(Beginning of Exercise input)

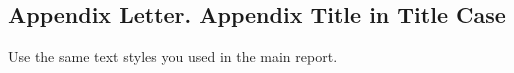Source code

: \begin{FlushLeft}
    \part{Appendix Letter. Appendix Title in Title Case}
\end{FlushLeft}
Use the same text styles you used in the main report.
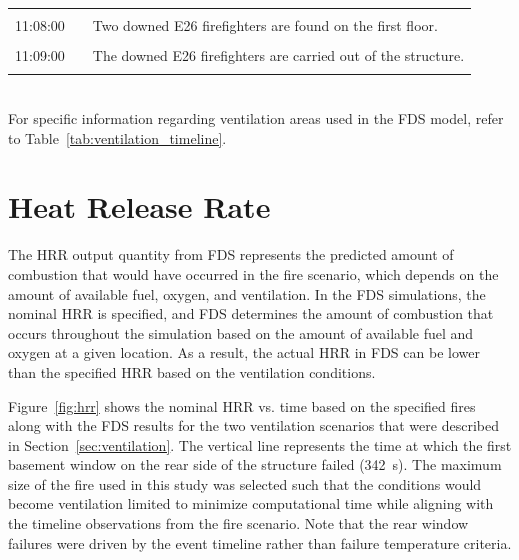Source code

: \documentclass[12pt,oneside]{book}
\begin{document}
\begin{table}[!ht]
\begin{tabular}{ccl}
               &              &                                                                   \\
11:08:00       &              &  Two downed E26 firefighters are found on the first floor.        \\
               &              &                                                                   \\
11:09:00       &              &  The downed E26 firefighters are carried out of the structure.    \\
               &              &                                                                   \\
\bottomrule
\end{tabular}
\footnotesize
\\ For specific information regarding ventilation areas used in the FDS model, refer to Table~\ref{tab:ventilation_timeline}.
\normalsize
\label{tab:combined_timeline}
\end{table}


\clearpage


\section{Heat Release Rate}
\label{sec:HRR}

The HRR output quantity from FDS represents the predicted amount of combustion that would have occurred in the fire scenario, which depends on the amount of available fuel, oxygen, and ventilation. In the FDS simulations, the nominal HRR is specified, and FDS determines the amount of combustion that occurs throughout the simulation based on the amount of available fuel and oxygen at a given location. As a result, the actual HRR in FDS can be lower than the specified HRR based on the ventilation conditions.

Figure~\ref{fig:hrr} shows the nominal HRR vs. time based on the specified fires along with the FDS results for the two ventilation scenarios that were described in Section~\ref{sec:ventilation}. The vertical line represents the time at which the first basement window on the rear side of the structure failed (342~s). The maximum size of the fire used in this study was selected such that the conditions would become ventilation limited to minimize computational time while aligning with the timeline observations from the fire scenario. Note that the rear window failures were driven by the event timeline rather than failure temperature criteria.
\end{document}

(End of Exercise input)

**Aim of the task**
All of the lines above should be retyped precisely, apart from the pictures.

**Task output**
Source code

: \begin{FlushLeft}
    \part{Appendix Letter. Appendix Title in Title Case}
\end{FlushLeft}
Use the same text styles you used in the main report.
Source code

: \documentclass[12pt,oneside]{book}
\begin{document}
\begin{table}[!ht]
\begin{tabular}{ccl}
               &              &                                                                   \\
11:08:00       &              &  Two downed E26 firefighters are found on the first floor.        \\
               &              &                                                                   \\
11:09:00       &              &  The downed E26 firefighters are carried out of the structure.    \\
               &              &                                                                   \\
\bottomrule
\end{tabular}
\footnotesize
\\ For specific information regarding ventilation areas used in the FDS model, refer to Table~\ref{tab:ventilation_timeline}.
\normalsize
\label{tab:combined_timeline}
\end{table}


\clearpage


\section{Heat Release Rate}
\label{sec:HRR}

The HRR output quantity from FDS represents the predicted amount of combustion that would have occurred in the fire scenario, which depends on the amount of available fuel, oxygen, and ventilation. In the FDS simulations, the nominal HRR is specified, and FDS determines the amount of combustion that occurs throughout the simulation based on the amount of available fuel and oxygen at a given location. As a result, the actual HRR in FDS can be lower than the specified HRR based on the ventilation conditions.

Figure~\ref{fig:hrr} shows the nominal HRR vs. time based on the specified fires along with the FDS results for the two ventilation scenarios that were described in Section~\ref{sec:ventilation}. The vertical line represents the time at which the first basement window on the rear side of the structure failed (342~s). The maximum size of the fire used in this study was selected such that the conditions would become ventilation limited to minimize computational time while aligning with the timeline observations from the fire scenario. Note that the rear window failures were driven by the event timeline rather than failure temperature criteria.
\end{document}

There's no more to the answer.